Task objective: Please repeat the lines below, exactly and only, from the one that holds "to create an" through the one that holds "example of creating an".

[Supplied information Boundary: Start]

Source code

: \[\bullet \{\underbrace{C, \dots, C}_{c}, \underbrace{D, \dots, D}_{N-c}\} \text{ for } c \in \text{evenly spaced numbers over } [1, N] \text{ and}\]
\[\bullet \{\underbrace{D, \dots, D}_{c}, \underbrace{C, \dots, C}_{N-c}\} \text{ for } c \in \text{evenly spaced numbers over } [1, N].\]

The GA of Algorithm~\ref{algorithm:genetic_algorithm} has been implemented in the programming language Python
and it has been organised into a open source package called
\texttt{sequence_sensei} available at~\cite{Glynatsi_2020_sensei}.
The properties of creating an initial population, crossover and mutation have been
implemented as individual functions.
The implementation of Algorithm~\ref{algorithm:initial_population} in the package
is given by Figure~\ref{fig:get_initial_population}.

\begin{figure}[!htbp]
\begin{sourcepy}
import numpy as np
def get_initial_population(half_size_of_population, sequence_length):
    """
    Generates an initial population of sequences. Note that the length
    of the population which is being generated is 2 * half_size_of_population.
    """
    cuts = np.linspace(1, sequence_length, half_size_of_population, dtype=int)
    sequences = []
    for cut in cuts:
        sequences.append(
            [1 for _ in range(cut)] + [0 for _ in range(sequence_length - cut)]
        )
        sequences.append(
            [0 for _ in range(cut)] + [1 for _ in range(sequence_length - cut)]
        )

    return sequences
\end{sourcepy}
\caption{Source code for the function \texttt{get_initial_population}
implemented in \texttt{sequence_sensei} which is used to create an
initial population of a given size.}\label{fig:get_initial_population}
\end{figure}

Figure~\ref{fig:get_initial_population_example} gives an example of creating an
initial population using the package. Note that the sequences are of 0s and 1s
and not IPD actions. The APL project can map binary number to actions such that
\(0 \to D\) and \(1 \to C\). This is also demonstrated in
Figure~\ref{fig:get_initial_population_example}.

[Supplied information Boundary: End]

Result below:
implemented in \texttt{sequence_sensei} which is used to create an
initial population of a given size.}\label{fig:get_initial_population}
\end{figure}

Figure~\ref{fig:get_initial_population_example} gives an example of creating an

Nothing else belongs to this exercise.